• Problem to solve
Every line holding the string "checks" should be copied from the listing.

───── Data to examine

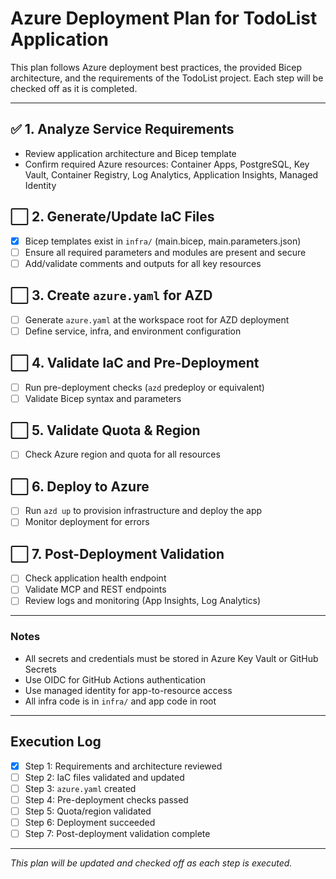 # Azure Deployment Plan for TodoList Application

This plan follows Azure deployment best practices, the provided Bicep architecture, and the requirements of the TodoList project. Each step will be checked off as it is completed.

---

## ✅ 1. Analyze Service Requirements
- Review application architecture and Bicep template
- Confirm required Azure resources: Container Apps, PostgreSQL, Key Vault, Container Registry, Log Analytics, Application Insights, Managed Identity

## ⬜ 2. Generate/Update IaC Files
- [x] Bicep templates exist in `infra/` (main.bicep, main.parameters.json)
- [ ] Ensure all required parameters and modules are present and secure
- [ ] Add/validate comments and outputs for all key resources

## ⬜ 3. Create `azure.yaml` for AZD
- [ ] Generate `azure.yaml` at the workspace root for AZD deployment
- [ ] Define service, infra, and environment configuration

## ⬜ 4. Validate IaC and Pre-Deployment
- [ ] Run pre-deployment checks (`azd` predeploy or equivalent)
- [ ] Validate Bicep syntax and parameters

## ⬜ 5. Validate Quota & Region
- [ ] Check Azure region and quota for all resources

## ⬜ 6. Deploy to Azure
- [ ] Run `azd up` to provision infrastructure and deploy the app
- [ ] Monitor deployment for errors

## ⬜ 7. Post-Deployment Validation
- [ ] Check application health endpoint
- [ ] Validate MCP and REST endpoints
- [ ] Review logs and monitoring (App Insights, Log Analytics)

---

### Notes
- All secrets and credentials must be stored in Azure Key Vault or GitHub Secrets
- Use OIDC for GitHub Actions authentication
- Use managed identity for app-to-resource access
- All infra code is in `infra/` and app code in root

---

## Execution Log
- [x] Step 1: Requirements and architecture reviewed
- [ ] Step 2: IaC files validated and updated
- [ ] Step 3: `azure.yaml` created
- [ ] Step 4: Pre-deployment checks passed
- [ ] Step 5: Quota/region validated
- [ ] Step 6: Deployment succeeded
- [ ] Step 7: Post-deployment validation complete

---

_This plan will be updated and checked off as each step is executed._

──────────

• Exercise result
- [ ] Run pre-deployment checks (`azd` predeploy or equivalent)
- [ ] Step 4: Pre-deployment checks passed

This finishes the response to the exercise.